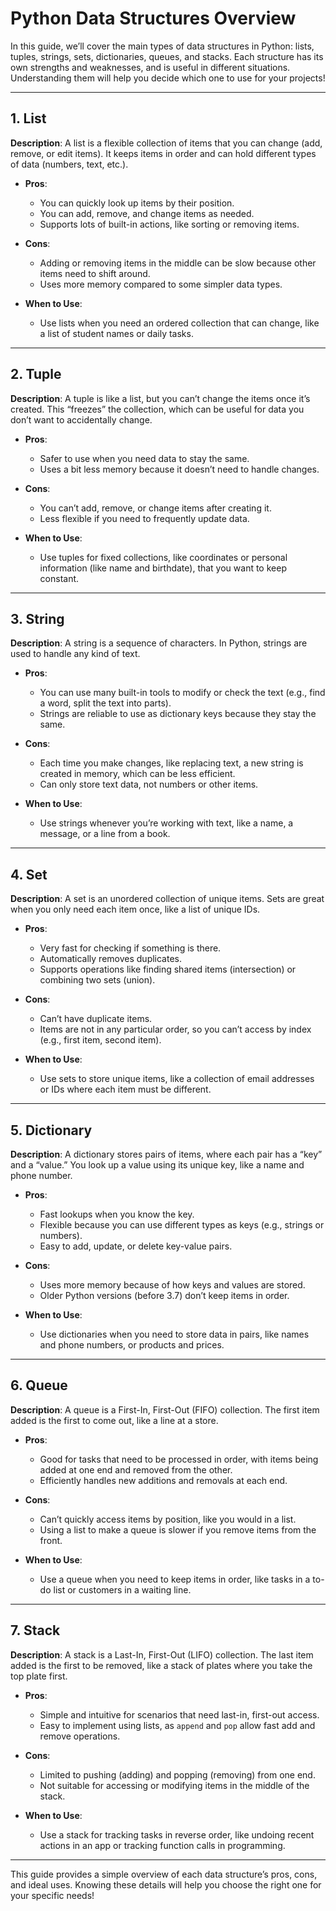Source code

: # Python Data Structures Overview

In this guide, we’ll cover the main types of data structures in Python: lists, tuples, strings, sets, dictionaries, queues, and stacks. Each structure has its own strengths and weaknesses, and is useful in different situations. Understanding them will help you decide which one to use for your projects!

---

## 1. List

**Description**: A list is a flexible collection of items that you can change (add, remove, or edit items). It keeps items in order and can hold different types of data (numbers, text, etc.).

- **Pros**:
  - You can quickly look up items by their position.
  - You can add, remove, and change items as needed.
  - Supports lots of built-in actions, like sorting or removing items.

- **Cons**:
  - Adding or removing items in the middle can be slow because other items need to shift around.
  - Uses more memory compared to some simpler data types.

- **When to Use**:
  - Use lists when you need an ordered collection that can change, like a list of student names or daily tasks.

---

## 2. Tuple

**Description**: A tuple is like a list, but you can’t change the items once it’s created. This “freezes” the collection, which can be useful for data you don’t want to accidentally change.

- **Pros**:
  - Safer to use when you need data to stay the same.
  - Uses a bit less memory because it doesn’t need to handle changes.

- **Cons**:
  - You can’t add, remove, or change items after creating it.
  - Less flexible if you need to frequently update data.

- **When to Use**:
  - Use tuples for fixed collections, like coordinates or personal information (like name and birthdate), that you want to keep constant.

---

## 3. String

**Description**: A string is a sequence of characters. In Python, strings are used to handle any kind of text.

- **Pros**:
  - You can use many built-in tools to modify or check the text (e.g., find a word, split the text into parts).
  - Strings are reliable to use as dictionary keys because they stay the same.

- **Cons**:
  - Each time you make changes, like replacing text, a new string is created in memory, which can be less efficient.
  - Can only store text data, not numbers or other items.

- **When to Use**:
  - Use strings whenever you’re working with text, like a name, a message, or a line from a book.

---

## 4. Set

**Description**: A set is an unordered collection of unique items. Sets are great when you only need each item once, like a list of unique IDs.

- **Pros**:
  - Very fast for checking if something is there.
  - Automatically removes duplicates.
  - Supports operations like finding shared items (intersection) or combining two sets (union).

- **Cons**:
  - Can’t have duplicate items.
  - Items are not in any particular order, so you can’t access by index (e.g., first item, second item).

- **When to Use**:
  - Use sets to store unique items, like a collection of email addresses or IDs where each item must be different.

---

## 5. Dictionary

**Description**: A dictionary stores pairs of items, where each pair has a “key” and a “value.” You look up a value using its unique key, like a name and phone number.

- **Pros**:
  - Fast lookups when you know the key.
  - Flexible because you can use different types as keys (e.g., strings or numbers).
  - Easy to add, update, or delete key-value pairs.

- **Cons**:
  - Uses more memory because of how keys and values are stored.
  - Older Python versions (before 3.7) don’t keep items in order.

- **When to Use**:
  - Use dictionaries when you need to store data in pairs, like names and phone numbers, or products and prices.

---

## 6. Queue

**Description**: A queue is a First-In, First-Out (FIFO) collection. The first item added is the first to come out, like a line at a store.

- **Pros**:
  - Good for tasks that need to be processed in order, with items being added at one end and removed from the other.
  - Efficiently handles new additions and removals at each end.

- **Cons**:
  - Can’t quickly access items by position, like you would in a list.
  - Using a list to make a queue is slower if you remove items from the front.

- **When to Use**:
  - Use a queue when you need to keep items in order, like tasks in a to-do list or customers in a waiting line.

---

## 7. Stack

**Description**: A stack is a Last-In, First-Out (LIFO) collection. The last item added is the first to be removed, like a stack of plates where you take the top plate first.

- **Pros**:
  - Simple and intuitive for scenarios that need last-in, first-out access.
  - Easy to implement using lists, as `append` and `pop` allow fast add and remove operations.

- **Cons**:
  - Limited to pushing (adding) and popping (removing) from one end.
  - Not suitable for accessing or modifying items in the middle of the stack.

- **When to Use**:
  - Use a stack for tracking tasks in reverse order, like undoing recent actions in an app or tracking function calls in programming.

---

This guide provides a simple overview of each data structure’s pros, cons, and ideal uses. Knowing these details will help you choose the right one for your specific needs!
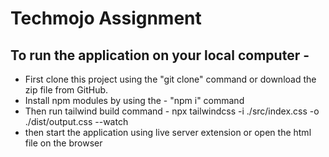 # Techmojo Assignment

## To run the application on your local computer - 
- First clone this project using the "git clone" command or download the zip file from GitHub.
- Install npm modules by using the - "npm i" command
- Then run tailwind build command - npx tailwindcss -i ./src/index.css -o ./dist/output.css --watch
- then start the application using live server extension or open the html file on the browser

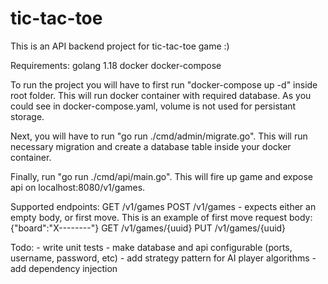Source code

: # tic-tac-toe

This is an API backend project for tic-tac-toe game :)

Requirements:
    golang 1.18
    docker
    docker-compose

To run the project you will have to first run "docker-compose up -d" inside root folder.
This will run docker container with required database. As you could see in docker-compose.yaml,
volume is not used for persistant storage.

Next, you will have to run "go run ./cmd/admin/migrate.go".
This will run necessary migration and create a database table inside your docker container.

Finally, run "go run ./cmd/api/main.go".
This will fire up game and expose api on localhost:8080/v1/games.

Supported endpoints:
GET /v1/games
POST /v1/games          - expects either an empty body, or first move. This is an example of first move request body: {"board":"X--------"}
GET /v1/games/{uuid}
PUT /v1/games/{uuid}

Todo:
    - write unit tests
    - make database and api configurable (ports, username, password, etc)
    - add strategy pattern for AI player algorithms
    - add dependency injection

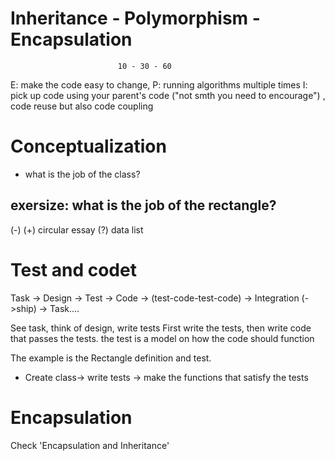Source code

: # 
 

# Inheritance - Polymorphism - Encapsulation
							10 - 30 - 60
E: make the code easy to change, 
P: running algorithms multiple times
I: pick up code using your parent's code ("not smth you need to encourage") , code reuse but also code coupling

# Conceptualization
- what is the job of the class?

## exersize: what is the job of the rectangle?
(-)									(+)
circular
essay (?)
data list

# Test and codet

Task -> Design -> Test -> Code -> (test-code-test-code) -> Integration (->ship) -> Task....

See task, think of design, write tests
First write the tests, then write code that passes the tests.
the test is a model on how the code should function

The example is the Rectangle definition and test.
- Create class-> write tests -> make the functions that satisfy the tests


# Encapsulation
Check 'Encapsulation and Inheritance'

» **ABOUT THIS EXERCISE**:
The whole listing above, minus its pictures, is what you should write out word for word.

» **RESPONSE AREA**:
Source code

: # Python Data Structures Overview

In this guide, we’ll cover the main types of data structures in Python: lists, tuples, strings, sets, dictionaries, queues, and stacks. Each structure has its own strengths and weaknesses, and is useful in different situations. Understanding them will help you decide which one to use for your projects!

---

## 1. List

**Description**: A list is a flexible collection of items that you can change (add, remove, or edit items). It keeps items in order and can hold different types of data (numbers, text, etc.).

- **Pros**:
  - You can quickly look up items by their position.
  - You can add, remove, and change items as needed.
  - Supports lots of built-in actions, like sorting or removing items.

- **Cons**:
  - Adding or removing items in the middle can be slow because other items need to shift around.
  - Uses more memory compared to some simpler data types.

- **When to Use**:
  - Use lists when you need an ordered collection that can change, like a list of student names or daily tasks.

---

## 2. Tuple

**Description**: A tuple is like a list, but you can’t change the items once it’s created. This “freezes” the collection, which can be useful for data you don’t want to accidentally change.

- **Pros**:
  - Safer to use when you need data to stay the same.
  - Uses a bit less memory because it doesn’t need to handle changes.

- **Cons**:
  - You can’t add, remove, or change items after creating it.
  - Less flexible if you need to frequently update data.

- **When to Use**:
  - Use tuples for fixed collections, like coordinates or personal information (like name and birthdate), that you want to keep constant.

---

## 3. String

**Description**: A string is a sequence of characters. In Python, strings are used to handle any kind of text.

- **Pros**:
  - You can use many built-in tools to modify or check the text (e.g., find a word, split the text into parts).
  - Strings are reliable to use as dictionary keys because they stay the same.

- **Cons**:
  - Each time you make changes, like replacing text, a new string is created in memory, which can be less efficient.
  - Can only store text data, not numbers or other items.

- **When to Use**:
  - Use strings whenever you’re working with text, like a name, a message, or a line from a book.

---

## 4. Set

**Description**: A set is an unordered collection of unique items. Sets are great when you only need each item once, like a list of unique IDs.

- **Pros**:
  - Very fast for checking if something is there.
  - Automatically removes duplicates.
  - Supports operations like finding shared items (intersection) or combining two sets (union).

- **Cons**:
  - Can’t have duplicate items.
  - Items are not in any particular order, so you can’t access by index (e.g., first item, second item).

- **When to Use**:
  - Use sets to store unique items, like a collection of email addresses or IDs where each item must be different.

---

## 5. Dictionary

**Description**: A dictionary stores pairs of items, where each pair has a “key” and a “value.” You look up a value using its unique key, like a name and phone number.

- **Pros**:
  - Fast lookups when you know the key.
  - Flexible because you can use different types as keys (e.g., strings or numbers).
  - Easy to add, update, or delete key-value pairs.

- **Cons**:
  - Uses more memory because of how keys and values are stored.
  - Older Python versions (before 3.7) don’t keep items in order.

- **When to Use**:
  - Use dictionaries when you need to store data in pairs, like names and phone numbers, or products and prices.

---

## 6. Queue

**Description**: A queue is a First-In, First-Out (FIFO) collection. The first item added is the first to come out, like a line at a store.

- **Pros**:
  - Good for tasks that need to be processed in order, with items being added at one end and removed from the other.
  - Efficiently handles new additions and removals at each end.

- **Cons**:
  - Can’t quickly access items by position, like you would in a list.
  - Using a list to make a queue is slower if you remove items from the front.

- **When to Use**:
  - Use a queue when you need to keep items in order, like tasks in a to-do list or customers in a waiting line.

---

## 7. Stack

**Description**: A stack is a Last-In, First-Out (LIFO) collection. The last item added is the first to be removed, like a stack of plates where you take the top plate first.

- **Pros**:
  - Simple and intuitive for scenarios that need last-in, first-out access.
  - Easy to implement using lists, as `append` and `pop` allow fast add and remove operations.

- **Cons**:
  - Limited to pushing (adding) and popping (removing) from one end.
  - Not suitable for accessing or modifying items in the middle of the stack.

- **When to Use**:
  - Use a stack for tracking tasks in reverse order, like undoing recent actions in an app or tracking function calls in programming.

---

This guide provides a simple overview of each data structure’s pros, cons, and ideal uses. Knowing these details will help you choose the right one for your specific needs!
 # Techmojo Assignment

## To run the application on your local computer - 
- First clone this project using the "git clone" command or download the zip file from GitHub.
- Install npm modules by using the - "npm i" command
- Then run tailwind build command - npx tailwindcss -i ./src/index.css -o ./dist/output.css --watch
- then start the application using live server extension or open the html file on the browser

Source code

: # tic-tac-toe

This is an API backend project for tic-tac-toe game :)

Requirements:
    golang 1.18
    docker
    docker-compose

To run the project you will have to first run "docker-compose up -d" inside root folder.
This will run docker container with required database. As you could see in docker-compose.yaml,
volume is not used for persistant storage.

Next, you will have to run "go run ./cmd/admin/migrate.go".
This will run necessary migration and create a database table inside your docker container.

Finally, run "go run ./cmd/api/main.go".
This will fire up game and expose api on localhost:8080/v1/games.

Supported endpoints:
GET /v1/games
POST /v1/games          - expects either an empty body, or first move. This is an example of first move request body: {"board":"X--------"}
GET /v1/games/{uuid}
PUT /v1/games/{uuid}

Todo:
    - write unit tests
    - make database and api configurable (ports, username, password, etc)
    - add strategy pattern for AI player algorithms
    - add dependency injection

Source code

: # 
 

# Inheritance - Polymorphism - Encapsulation
							10 - 30 - 60
E: make the code easy to change, 
P: running algorithms multiple times
I: pick up code using your parent's code ("not smth you need to encourage") , code reuse but also code coupling

# Conceptualization
- what is the job of the class?

## exersize: what is the job of the rectangle?
(-)									(+)
circular
essay (?)
data list

# Test and codet

Task -> Design -> Test -> Code -> (test-code-test-code) -> Integration (->ship) -> Task....

See task, think of design, write tests
First write the tests, then write code that passes the tests.
the test is a model on how the code should function

The example is the Rectangle definition and test.
- Create class-> write tests -> make the functions that satisfy the tests


# Encapsulation
Check 'Encapsulation and Inheritance'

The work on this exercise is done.